Listed records section start
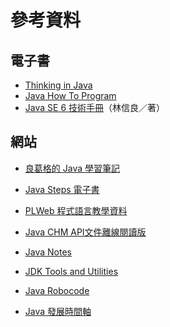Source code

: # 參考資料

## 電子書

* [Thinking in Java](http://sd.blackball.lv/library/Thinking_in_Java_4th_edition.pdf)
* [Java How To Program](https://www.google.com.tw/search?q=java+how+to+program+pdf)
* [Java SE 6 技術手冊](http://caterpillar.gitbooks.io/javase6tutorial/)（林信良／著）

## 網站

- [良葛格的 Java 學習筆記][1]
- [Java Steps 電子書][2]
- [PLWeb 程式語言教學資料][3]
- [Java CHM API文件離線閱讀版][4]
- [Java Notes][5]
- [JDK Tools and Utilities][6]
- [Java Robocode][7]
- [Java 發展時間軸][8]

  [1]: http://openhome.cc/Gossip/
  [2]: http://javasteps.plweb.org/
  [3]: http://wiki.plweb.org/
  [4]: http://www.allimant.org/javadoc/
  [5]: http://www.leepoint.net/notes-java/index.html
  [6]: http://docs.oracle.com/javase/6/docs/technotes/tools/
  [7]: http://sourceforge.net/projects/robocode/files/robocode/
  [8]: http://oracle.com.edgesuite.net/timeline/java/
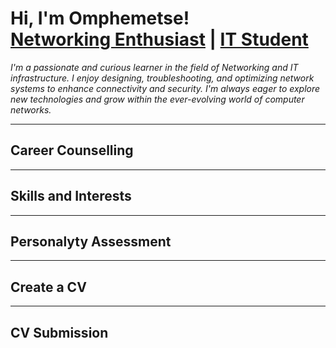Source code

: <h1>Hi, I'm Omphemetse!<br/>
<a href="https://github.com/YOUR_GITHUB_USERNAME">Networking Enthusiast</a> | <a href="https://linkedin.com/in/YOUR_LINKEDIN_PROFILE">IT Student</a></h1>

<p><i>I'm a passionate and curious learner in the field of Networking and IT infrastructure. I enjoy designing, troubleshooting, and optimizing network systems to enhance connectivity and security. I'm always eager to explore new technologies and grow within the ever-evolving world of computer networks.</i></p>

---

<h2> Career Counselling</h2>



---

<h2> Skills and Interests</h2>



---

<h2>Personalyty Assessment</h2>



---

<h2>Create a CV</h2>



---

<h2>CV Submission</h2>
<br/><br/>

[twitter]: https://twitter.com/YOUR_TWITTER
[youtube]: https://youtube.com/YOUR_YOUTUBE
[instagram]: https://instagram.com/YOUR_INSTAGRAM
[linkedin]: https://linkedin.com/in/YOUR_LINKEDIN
Listed records section end
Listed records section start
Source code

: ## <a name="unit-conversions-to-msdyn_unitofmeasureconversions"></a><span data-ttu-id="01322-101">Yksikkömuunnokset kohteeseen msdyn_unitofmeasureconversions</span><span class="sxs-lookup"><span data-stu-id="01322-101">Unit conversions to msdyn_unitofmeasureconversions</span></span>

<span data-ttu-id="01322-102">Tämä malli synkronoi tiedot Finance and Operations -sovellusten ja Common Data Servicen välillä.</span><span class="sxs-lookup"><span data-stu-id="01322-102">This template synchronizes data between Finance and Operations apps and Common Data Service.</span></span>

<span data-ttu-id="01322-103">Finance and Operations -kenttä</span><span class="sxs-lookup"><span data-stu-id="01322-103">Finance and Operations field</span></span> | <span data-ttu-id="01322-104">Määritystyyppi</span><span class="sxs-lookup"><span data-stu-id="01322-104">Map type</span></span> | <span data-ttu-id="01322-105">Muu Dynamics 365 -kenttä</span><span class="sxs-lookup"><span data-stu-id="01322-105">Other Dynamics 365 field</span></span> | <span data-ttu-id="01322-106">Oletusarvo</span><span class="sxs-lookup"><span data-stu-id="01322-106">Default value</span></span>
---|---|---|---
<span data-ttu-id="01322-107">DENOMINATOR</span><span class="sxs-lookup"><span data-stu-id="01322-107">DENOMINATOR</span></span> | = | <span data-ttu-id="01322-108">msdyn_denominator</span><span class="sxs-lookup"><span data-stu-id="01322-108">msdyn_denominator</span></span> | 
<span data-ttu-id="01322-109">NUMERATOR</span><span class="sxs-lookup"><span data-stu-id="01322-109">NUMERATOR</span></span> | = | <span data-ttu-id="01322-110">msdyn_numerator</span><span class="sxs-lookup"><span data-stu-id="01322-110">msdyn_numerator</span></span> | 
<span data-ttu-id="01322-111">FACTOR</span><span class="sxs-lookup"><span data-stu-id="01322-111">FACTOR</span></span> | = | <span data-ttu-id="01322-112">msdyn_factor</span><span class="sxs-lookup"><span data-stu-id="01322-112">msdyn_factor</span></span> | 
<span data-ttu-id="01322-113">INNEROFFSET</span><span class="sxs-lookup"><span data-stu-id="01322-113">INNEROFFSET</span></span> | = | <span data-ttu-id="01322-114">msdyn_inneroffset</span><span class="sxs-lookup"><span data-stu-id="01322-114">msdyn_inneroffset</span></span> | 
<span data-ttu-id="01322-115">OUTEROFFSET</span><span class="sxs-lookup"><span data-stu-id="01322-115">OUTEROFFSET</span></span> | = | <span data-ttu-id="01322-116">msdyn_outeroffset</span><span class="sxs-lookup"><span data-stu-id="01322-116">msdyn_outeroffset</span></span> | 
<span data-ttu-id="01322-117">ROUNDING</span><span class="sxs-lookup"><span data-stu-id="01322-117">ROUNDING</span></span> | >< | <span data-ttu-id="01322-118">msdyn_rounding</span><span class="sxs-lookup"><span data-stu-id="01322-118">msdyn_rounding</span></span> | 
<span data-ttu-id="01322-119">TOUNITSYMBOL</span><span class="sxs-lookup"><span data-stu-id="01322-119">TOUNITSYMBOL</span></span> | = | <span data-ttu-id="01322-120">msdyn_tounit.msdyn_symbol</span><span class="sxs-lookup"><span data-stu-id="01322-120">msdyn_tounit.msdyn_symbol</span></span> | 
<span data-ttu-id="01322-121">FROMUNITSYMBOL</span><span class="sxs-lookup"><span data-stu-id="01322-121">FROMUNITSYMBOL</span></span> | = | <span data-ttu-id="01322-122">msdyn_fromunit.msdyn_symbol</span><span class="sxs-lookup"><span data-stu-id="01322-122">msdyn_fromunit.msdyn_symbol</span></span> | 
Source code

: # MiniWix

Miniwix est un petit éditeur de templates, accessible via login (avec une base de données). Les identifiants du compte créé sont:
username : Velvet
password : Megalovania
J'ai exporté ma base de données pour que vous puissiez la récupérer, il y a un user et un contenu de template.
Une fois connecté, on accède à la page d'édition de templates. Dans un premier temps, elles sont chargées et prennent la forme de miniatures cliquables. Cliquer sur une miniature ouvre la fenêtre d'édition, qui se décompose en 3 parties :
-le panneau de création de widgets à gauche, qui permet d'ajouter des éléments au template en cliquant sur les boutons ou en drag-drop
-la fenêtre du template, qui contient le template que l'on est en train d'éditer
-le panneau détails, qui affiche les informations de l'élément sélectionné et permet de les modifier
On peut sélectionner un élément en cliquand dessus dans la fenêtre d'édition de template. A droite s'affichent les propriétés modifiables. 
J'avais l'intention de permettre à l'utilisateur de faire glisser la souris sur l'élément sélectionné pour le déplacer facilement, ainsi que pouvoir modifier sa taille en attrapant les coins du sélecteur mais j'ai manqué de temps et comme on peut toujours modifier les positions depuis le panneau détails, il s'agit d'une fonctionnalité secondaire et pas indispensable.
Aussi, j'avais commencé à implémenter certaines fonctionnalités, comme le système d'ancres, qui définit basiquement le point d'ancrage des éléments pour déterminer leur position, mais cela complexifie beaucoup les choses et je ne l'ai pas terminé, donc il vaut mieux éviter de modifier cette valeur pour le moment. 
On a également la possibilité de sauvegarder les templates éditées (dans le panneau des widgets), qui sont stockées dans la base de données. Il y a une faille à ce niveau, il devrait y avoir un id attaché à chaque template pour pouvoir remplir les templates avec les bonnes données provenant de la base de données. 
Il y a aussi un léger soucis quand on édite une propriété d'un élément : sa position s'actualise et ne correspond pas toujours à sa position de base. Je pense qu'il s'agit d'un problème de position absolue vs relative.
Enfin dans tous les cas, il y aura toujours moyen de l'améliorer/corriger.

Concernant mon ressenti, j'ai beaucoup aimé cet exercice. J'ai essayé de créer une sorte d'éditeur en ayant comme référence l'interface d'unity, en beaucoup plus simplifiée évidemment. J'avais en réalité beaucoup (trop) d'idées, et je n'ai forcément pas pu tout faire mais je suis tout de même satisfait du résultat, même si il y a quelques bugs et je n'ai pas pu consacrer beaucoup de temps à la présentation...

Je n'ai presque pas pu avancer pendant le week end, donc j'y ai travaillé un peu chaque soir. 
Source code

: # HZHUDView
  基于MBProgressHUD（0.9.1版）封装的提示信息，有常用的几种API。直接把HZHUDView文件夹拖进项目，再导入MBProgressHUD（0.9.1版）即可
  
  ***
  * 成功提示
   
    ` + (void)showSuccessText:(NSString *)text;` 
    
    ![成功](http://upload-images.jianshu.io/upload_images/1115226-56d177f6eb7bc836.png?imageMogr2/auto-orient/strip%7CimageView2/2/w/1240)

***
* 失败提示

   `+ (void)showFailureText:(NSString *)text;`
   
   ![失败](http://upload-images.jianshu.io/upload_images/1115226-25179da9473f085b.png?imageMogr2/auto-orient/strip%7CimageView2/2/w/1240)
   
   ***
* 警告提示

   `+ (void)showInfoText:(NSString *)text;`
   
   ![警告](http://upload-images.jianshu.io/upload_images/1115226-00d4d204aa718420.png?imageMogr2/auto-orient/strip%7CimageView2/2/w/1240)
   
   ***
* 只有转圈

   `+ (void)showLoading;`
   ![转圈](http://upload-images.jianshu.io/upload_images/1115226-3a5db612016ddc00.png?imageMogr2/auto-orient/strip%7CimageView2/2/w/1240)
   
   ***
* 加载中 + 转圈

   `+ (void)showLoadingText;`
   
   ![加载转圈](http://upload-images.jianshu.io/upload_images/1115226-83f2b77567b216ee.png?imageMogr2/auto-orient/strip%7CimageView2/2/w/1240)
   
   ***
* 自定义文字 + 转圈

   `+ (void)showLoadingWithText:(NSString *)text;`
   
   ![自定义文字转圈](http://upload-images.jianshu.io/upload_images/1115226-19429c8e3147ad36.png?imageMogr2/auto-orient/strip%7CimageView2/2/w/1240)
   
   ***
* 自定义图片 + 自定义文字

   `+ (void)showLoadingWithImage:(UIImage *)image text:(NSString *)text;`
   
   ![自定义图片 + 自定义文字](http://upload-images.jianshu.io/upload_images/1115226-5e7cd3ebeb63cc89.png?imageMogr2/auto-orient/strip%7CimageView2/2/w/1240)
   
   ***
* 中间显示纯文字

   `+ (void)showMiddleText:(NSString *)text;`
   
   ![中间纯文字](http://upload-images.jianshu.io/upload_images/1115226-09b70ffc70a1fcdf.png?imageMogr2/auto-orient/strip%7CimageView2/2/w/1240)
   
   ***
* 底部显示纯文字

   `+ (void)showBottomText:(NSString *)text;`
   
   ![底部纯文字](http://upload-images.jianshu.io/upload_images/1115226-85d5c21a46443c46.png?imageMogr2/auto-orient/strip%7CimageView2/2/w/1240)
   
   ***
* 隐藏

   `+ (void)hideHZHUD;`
Listed records section end
Listed records section start
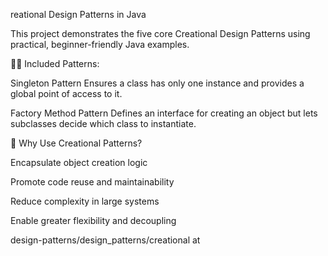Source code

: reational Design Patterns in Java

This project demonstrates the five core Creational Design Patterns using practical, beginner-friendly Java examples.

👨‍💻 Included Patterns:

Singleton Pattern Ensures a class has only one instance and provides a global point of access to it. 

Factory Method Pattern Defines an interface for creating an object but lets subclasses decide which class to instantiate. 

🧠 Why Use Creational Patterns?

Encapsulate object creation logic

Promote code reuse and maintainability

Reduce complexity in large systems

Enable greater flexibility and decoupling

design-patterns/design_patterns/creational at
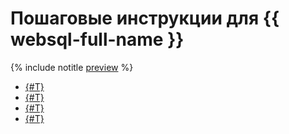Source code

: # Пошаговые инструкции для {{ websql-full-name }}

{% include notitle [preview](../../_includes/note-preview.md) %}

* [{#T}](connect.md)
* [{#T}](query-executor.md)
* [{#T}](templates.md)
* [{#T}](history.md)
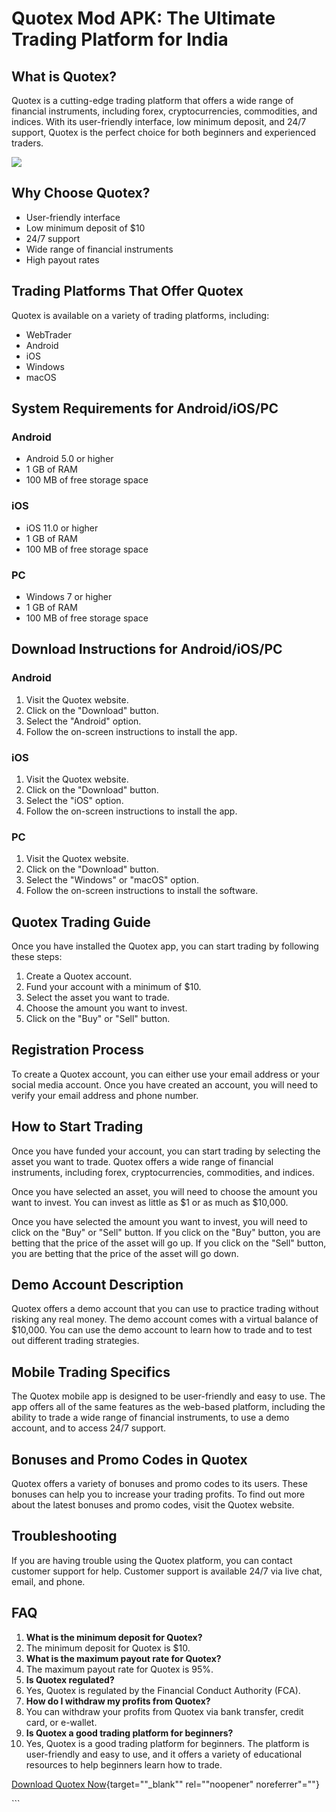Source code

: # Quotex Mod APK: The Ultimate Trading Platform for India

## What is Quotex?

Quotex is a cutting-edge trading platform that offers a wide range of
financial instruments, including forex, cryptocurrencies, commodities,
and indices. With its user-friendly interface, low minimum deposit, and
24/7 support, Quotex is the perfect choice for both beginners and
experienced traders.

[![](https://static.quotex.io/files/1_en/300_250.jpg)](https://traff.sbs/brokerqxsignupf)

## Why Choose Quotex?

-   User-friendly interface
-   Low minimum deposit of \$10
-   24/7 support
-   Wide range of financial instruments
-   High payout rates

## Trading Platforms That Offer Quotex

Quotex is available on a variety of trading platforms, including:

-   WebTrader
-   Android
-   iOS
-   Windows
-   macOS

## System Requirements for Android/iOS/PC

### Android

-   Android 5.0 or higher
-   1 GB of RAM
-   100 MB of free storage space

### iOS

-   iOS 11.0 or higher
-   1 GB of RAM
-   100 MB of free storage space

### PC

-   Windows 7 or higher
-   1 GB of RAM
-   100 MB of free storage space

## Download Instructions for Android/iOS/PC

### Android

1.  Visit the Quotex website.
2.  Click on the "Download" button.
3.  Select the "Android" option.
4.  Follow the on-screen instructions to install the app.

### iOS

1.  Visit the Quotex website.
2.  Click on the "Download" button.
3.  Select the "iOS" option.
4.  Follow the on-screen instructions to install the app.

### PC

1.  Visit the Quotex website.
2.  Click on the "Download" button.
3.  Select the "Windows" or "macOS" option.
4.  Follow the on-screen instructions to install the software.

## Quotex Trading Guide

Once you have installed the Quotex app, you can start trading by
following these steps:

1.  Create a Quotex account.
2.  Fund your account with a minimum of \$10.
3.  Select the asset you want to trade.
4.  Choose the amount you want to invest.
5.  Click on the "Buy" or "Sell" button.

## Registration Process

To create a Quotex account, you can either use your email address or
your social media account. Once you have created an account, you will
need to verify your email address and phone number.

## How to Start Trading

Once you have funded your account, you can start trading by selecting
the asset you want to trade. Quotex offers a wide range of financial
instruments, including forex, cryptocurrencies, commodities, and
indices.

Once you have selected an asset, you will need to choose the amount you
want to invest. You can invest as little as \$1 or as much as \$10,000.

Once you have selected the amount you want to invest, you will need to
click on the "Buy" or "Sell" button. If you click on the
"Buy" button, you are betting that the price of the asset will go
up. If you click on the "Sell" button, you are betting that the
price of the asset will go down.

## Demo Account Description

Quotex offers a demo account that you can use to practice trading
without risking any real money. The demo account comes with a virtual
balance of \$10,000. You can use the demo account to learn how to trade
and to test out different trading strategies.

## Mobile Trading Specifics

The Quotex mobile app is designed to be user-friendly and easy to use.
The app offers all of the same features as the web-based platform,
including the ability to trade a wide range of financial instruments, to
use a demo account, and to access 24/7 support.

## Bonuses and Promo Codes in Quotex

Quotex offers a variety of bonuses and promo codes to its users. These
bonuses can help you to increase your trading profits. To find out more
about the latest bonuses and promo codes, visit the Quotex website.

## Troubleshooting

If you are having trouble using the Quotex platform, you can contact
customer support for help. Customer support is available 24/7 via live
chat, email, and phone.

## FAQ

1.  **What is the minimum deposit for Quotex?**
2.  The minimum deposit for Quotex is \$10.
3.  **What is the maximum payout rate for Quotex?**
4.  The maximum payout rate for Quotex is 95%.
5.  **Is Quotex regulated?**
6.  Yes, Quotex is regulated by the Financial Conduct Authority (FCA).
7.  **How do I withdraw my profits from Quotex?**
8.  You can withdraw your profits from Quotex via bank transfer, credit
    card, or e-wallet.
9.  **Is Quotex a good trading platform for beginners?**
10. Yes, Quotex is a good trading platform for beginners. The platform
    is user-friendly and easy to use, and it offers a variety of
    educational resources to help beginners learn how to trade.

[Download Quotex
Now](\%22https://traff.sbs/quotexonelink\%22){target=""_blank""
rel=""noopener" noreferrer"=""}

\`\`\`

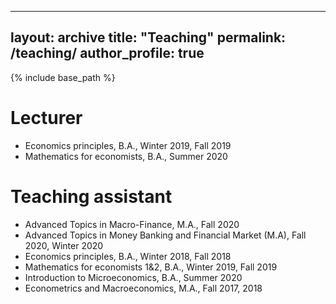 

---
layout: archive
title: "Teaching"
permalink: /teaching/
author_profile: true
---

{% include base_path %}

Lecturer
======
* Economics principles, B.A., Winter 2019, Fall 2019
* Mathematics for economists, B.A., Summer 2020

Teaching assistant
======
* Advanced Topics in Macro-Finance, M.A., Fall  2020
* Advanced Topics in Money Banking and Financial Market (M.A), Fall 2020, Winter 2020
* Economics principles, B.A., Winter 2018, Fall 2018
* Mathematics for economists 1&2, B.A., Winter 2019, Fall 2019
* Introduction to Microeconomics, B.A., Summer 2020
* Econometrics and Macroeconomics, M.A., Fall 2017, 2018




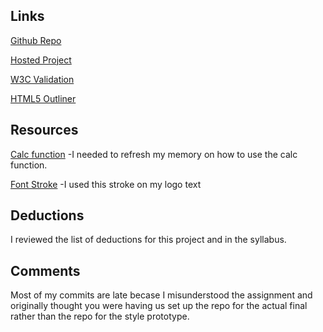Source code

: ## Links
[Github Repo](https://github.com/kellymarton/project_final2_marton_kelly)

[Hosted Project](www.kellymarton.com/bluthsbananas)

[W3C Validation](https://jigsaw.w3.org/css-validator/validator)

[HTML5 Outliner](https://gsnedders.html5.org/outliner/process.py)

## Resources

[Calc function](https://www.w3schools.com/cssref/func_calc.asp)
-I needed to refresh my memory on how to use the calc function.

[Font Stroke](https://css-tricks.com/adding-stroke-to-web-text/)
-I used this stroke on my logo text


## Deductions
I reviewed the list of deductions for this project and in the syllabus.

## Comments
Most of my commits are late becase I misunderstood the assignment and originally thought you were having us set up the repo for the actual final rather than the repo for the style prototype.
Listed records section end
## Work to complete
All lines with the word "phone" are needed; pull them from the entries and copy each.

## Answer space
need to verify your email address and phone number.
chat, email, and phone.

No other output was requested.